Once upon a time, Britain coughed up a band so vulgar, so loud, so tragically tone-deaf, that it gave the Queen a headache from across the Thames. They were called the Sex Pistols. They couldn’t play instruments, but they could play the press. They spat, they bled, they self-destructed—publicly and proudly. They were not here to perform. They were here to offend.
And now, Malawi finds itself haunted by a similarly discordant noise. No guitars this time, just greasy microphones, rigged tenders, and the soft clink of cufflinks over stolen public funds. Ladies and gentlemen, make some noise for the DPP—our very own touring circus of political punk.

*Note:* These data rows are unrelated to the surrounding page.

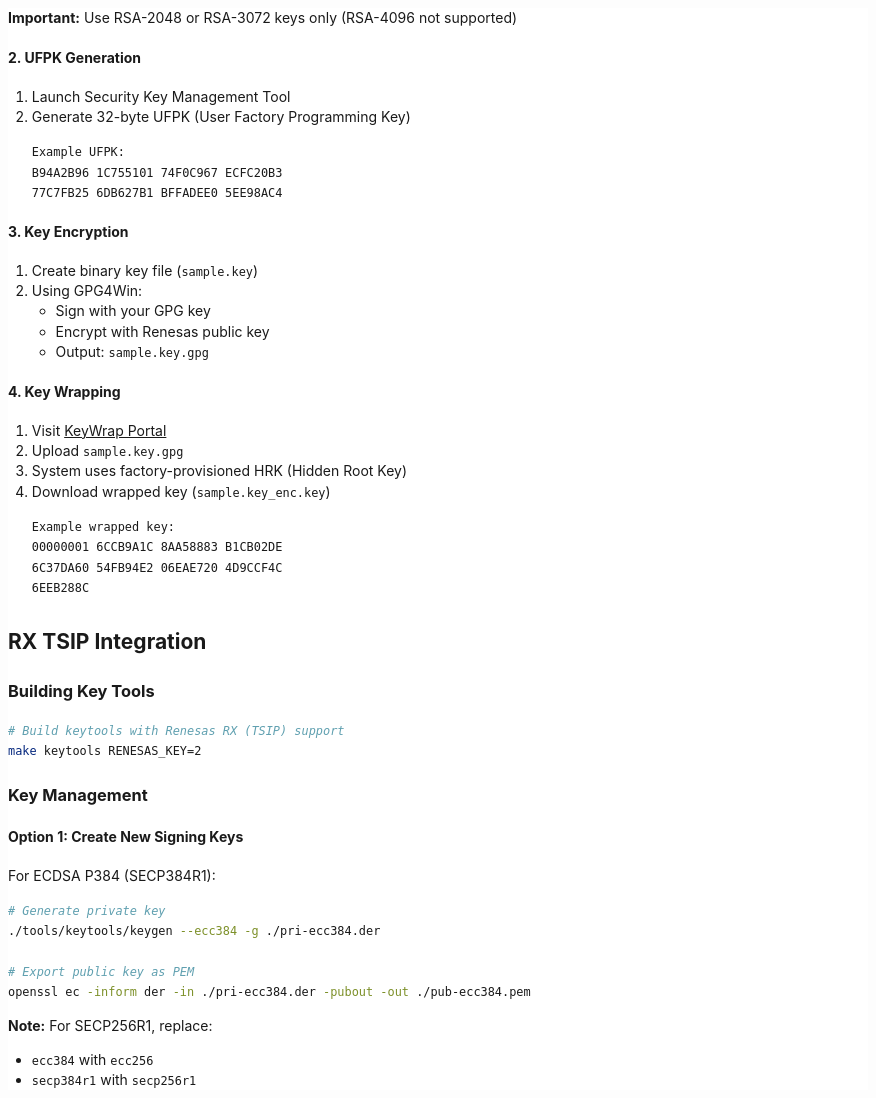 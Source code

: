 **Important:** Use RSA-2048 or RSA-3072 keys only (RSA-4096 not supported)

#### 2. UFPK Generation
1. Launch Security Key Management Tool
2. Generate 32-byte UFPK (User Factory Programming Key)
   ```
   Example UFPK:
   B94A2B96 1C755101 74F0C967 ECFC20B3
   77C7FB25 6DB627B1 BFFADEE0 5EE98AC4
   ```

#### 3. Key Encryption
1. Create binary key file (`sample.key`)
2. Using GPG4Win:
   - Sign with your GPG key
   - Encrypt with Renesas public key
   - Output: `sample.key.gpg`

#### 4. Key Wrapping
1. Visit [KeyWrap Portal](https://dlm.renesas.com/keywrap)
2. Upload `sample.key.gpg`
3. System uses factory-provisioned HRK (Hidden Root Key)
4. Download wrapped key (`sample.key_enc.key`)
   ```
   Example wrapped key:
   00000001 6CCB9A1C 8AA58883 B1CB02DE
   6C37DA60 54FB94E2 06EAE720 4D9CCF4C
   6EEB288C
   ```

## RX TSIP Integration

### Building Key Tools

```sh
# Build keytools with Renesas RX (TSIP) support
make keytools RENESAS_KEY=2
```

### Key Management

#### Option 1: Create New Signing Keys

For ECDSA P384 (SECP384R1):
```sh
# Generate private key
./tools/keytools/keygen --ecc384 -g ./pri-ecc384.der

# Export public key as PEM
openssl ec -inform der -in ./pri-ecc384.der -pubout -out ./pub-ecc384.pem
```

**Note:** For SECP256R1, replace:
- `ecc384` with `ecc256`
- `secp384r1` with `secp256r1`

Like the Pistols, the DPP are not so much a party as they are a performance: loud, lawless, and allergic to shame. Norman Chisale enters stage left, brooding like Sid Vicious with a bodyguard complex and a fetish for impunity. Gertrude pirouettes in faux humility, her couture dripping with the scent of taxpayers’ tears. Gangata growls in the background, a one-man economy of kickbacks and bottle service, while Jomo Osman stalks the wings, wielding silence like a machete.
This is not governance. This is a mosh pit in a boardroom. A vulgar opera scored in Tipp-Ex and auto-tuned by lawyers with neck fat and no conscience.
Their greatest hits?
- Track One: “2014 – Announce It Before It’s Counted”
- Track Two: “2019 – Whiteout Democracy (The Tipp-Ex Anthem)”
- Bonus Track: “Smartmatic Sabotage (feat. Conspiracy & Confusion)”
Now, having spent a decade remixing electoral fraud into political art, the DPP is back—spitting on the microphone of democracy, screaming rigged! before the first ballot has even met a box. The audacity is almost admirable. Almost.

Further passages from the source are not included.